Entries shown:
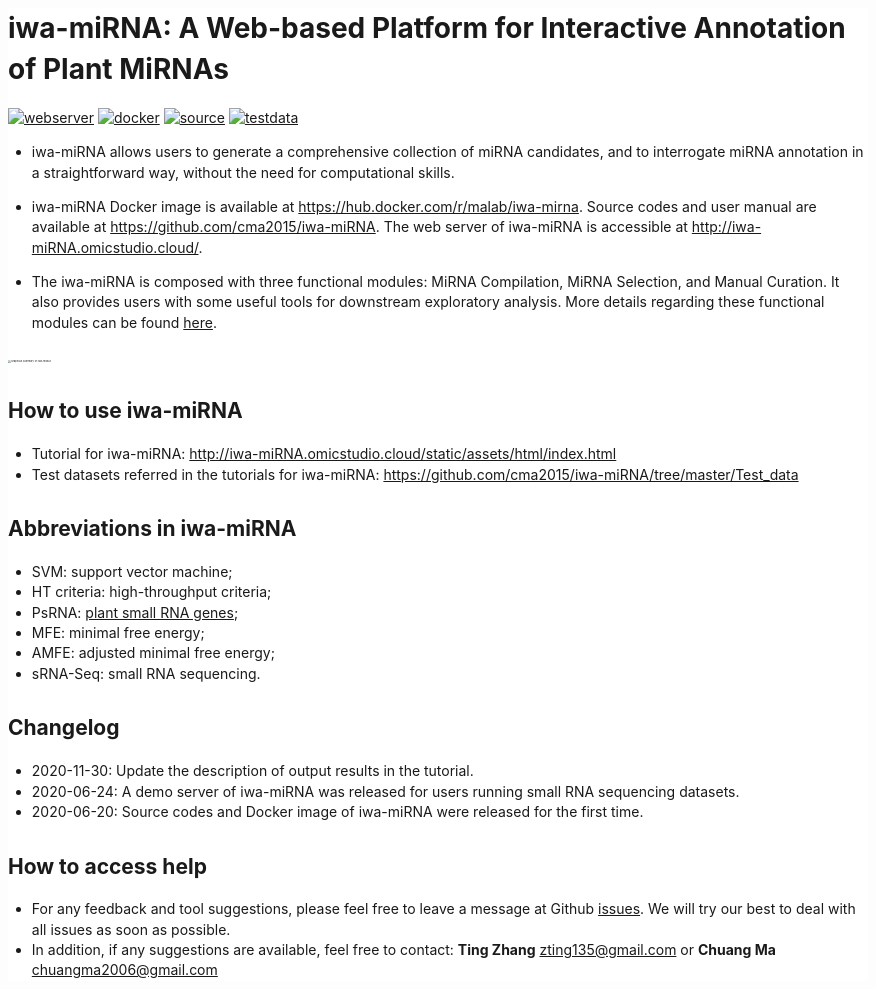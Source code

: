 
# iwa-miRNA:  A Web-based Platform for Interactive Annotation of Plant MiRNAs

[![webserver](https://img.shields.io/badge/Web_server-ready-red.svg)](http://iwa-miRNA.omicstudio.cloud/) [![docker](https://img.shields.io/badge/Docker_image-ready-red.svg)](https://hub.docker.com/r/malab/iwa-mirna/) [![source](https://img.shields.io/badge/Source_code-support-blue.svg)](https://github.com/cma2015/iwa-miRNA/tree/master/Source_code) [![testdata](https://img.shields.io/badge/Test_data-support-blue.svg)](https://github.com/cma2015/iwa-miRNA/tree/master/Test_data)

- iwa-miRNA allows users to generate a comprehensive collection of miRNA candidates, and to interrogate miRNA annotation in a straightforward way, without the need for computational skills.

- iwa-miRNA Docker image is available at https://hub.docker.com/r/malab/iwa-mirna. Source codes and user manual are available at https://github.com/cma2015/iwa-miRNA. The web server of iwa-miRNA is accessible at http://iwa-miRNA.omicstudio.cloud/.

- The iwa-miRNA is composed with three functional modules: MiRNA Compilation, MiRNA Selection, and Manual Curation. It also provides users with some useful tools for downstream exploratory analysis. More details regarding these functional modules can be found [here](https://github.com/cma2015/iwa-miRNA/blob/master/Tutorials/Modules.md).

<img src="Tutorials/_images/Graphical_summary.png" alt="Graphical summary of iwa-miRNA" style="zoom:18%">

## How to use iwa-miRNA

- Tutorial for iwa-miRNA: http://iwa-miRNA.omicstudio.cloud/static/assets/html/index.html
- Test datasets referred in the tutorials for iwa-miRNA: https://github.com/cma2015/iwa-miRNA/tree/master/Test_data

## Abbreviations in iwa-miRNA

- SVM: support vector machine;
- HT criteria: high-throughput criteria;
- PsRNA: [plant small RNA genes](http://plantsmallrnagenes.science.psu.edu/);
- MFE: minimal free energy;
- AMFE: adjusted minimal free energy;
- sRNA-Seq: small RNA sequencing.

## Changelog

- 2020-11-30: Update the description of output results in the tutorial.
- 2020-06-24: A demo server of iwa-miRNA was released for users running small RNA sequencing datasets.
- 2020-06-20: Source codes and Docker image of iwa-miRNA were released for the first time.

## How to access help

- For any feedback and tool suggestions, please feel free to leave a message at Github [issues](https://github.com/cma2015/iwa-miRNA/issues). We will try our best to deal with all issues as soon as possible.
- In addition, if any suggestions are available, feel free to contact: **Ting Zhang** [zting135@gmail.com](mailto:zting135@gmail.com) or **Chuang Ma** [chuangma2006@gmail.com](mailto:chuangma2006@gmail.com)
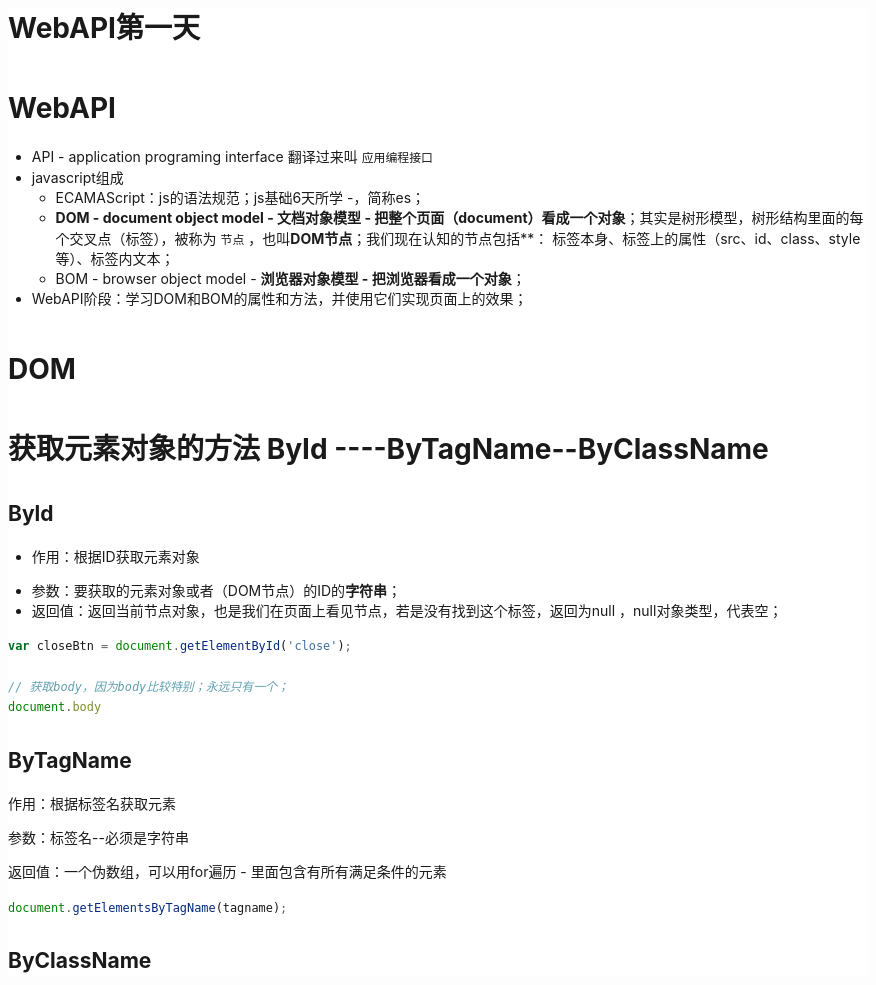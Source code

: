# WebAPI第一天



# WebAPI

- API - application   programing   interface 翻译过来叫 `应用编程接口` 
- javascript组成
  - ECAMAScript：js的语法规范；js基础6天所学 -，简称es；
  - **DOM - document object model - 文档对象模型 -  把整个页面（document）看成一个对象**；其实是树形模型，树形结构里面的每个交叉点（标签），被称为 `节点`  ，也叫**DOM节点**；我们现在认知的节点包括**： 标签本身、标签上的属性（src、id、class、style等）、标签内文本；
  - BOM - browser object model - **浏览器对象模型 - 把浏览器看成一个对象**；
- WebAPI阶段：学习DOM和BOM的属性和方法，并使用它们实现页面上的效果；





# DOM

# 获取元素对象的方法 ById ----ByTagName--ByClassName  

## Byld

* 作用：根据ID获取元素对象

- 参数：要获取的元素对象或者（DOM节点）的ID的**字符串**；
- 返回值：返回当前节点对象，也是我们在页面上看见节点，若是没有找到这个标签，返回为null ，null对象类型，代表空；

```js
var closeBtn = document.getElementById('close');

// 获取body，因为body比较特别；永远只有一个；
document.body
```

## ByTagName

作用：根据标签名获取元素

参数：标签名--必须是字符串

返回值：一个伪数组，可以用for遍历 - 里面包含有所有满足条件的元素

```js
document.getElementsByTagName(tagname);
```



 

## ByClassName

Problem details: All lines above are to be restated word for word, with pictures excluded.

Response to the exercise:
Source code

: 
# iwa-miRNA:  A Web-based Platform for Interactive Annotation of Plant MiRNAs

[![webserver](https://img.shields.io/badge/Web_server-ready-red.svg)](http://iwa-miRNA.omicstudio.cloud/) [![docker](https://img.shields.io/badge/Docker_image-ready-red.svg)](https://hub.docker.com/r/malab/iwa-mirna/) [![source](https://img.shields.io/badge/Source_code-support-blue.svg)](https://github.com/cma2015/iwa-miRNA/tree/master/Source_code) [![testdata](https://img.shields.io/badge/Test_data-support-blue.svg)](https://github.com/cma2015/iwa-miRNA/tree/master/Test_data)

- iwa-miRNA allows users to generate a comprehensive collection of miRNA candidates, and to interrogate miRNA annotation in a straightforward way, without the need for computational skills.

- iwa-miRNA Docker image is available at https://hub.docker.com/r/malab/iwa-mirna. Source codes and user manual are available at https://github.com/cma2015/iwa-miRNA. The web server of iwa-miRNA is accessible at http://iwa-miRNA.omicstudio.cloud/.

- The iwa-miRNA is composed with three functional modules: MiRNA Compilation, MiRNA Selection, and Manual Curation. It also provides users with some useful tools for downstream exploratory analysis. More details regarding these functional modules can be found [here](https://github.com/cma2015/iwa-miRNA/blob/master/Tutorials/Modules.md).

<img src="Tutorials/_images/Graphical_summary.png" alt="Graphical summary of iwa-miRNA" style="zoom:18%">

## How to use iwa-miRNA

- Tutorial for iwa-miRNA: http://iwa-miRNA.omicstudio.cloud/static/assets/html/index.html
- Test datasets referred in the tutorials for iwa-miRNA: https://github.com/cma2015/iwa-miRNA/tree/master/Test_data

## Abbreviations in iwa-miRNA

- SVM: support vector machine;
- HT criteria: high-throughput criteria;
- PsRNA: [plant small RNA genes](http://plantsmallrnagenes.science.psu.edu/);
- MFE: minimal free energy;
- AMFE: adjusted minimal free energy;
- sRNA-Seq: small RNA sequencing.

## Changelog

- 2020-11-30: Update the description of output results in the tutorial.
- 2020-06-24: A demo server of iwa-miRNA was released for users running small RNA sequencing datasets.
- 2020-06-20: Source codes and Docker image of iwa-miRNA were released for the first time.

## How to access help

- For any feedback and tool suggestions, please feel free to leave a message at Github [issues](https://github.com/cma2015/iwa-miRNA/issues). We will try our best to deal with all issues as soon as possible.
- In addition, if any suggestions are available, feel free to contact: **Ting Zhang** [zting135@gmail.com](mailto:zting135@gmail.com) or **Chuang Ma** [chuangma2006@gmail.com](mailto:chuangma2006@gmail.com)
Source code

:# WebAPI第一天



# WebAPI

- API - application   programing   interface 翻译过来叫 `应用编程接口` 
- javascript组成
  - ECAMAScript：js的语法规范；js基础6天所学 -，简称es；
  - **DOM - document object model - 文档对象模型 -  把整个页面（document）看成一个对象**；其实是树形模型，树形结构里面的每个交叉点（标签），被称为 `节点`  ，也叫**DOM节点**；我们现在认知的节点包括**： 标签本身、标签上的属性（src、id、class、style等）、标签内文本；
  - BOM - browser object model - **浏览器对象模型 - 把浏览器看成一个对象**；
- WebAPI阶段：学习DOM和BOM的属性和方法，并使用它们实现页面上的效果；





# DOM

# 获取元素对象的方法 ById ----ByTagName--ByClassName  

## Byld

* 作用：根据ID获取元素对象

- 参数：要获取的元素对象或者（DOM节点）的ID的**字符串**；
- 返回值：返回当前节点对象，也是我们在页面上看见节点，若是没有找到这个标签，返回为null ，null对象类型，代表空；

```js
var closeBtn = document.getElementById('close');

// 获取body，因为body比较特别；永远只有一个；
document.body
```

## ByTagName

作用：根据标签名获取元素

参数：标签名--必须是字符串

返回值：一个伪数组，可以用for遍历 - 里面包含有所有满足条件的元素

```js
document.getElementsByTagName(tagname);
```



 

## ByClassName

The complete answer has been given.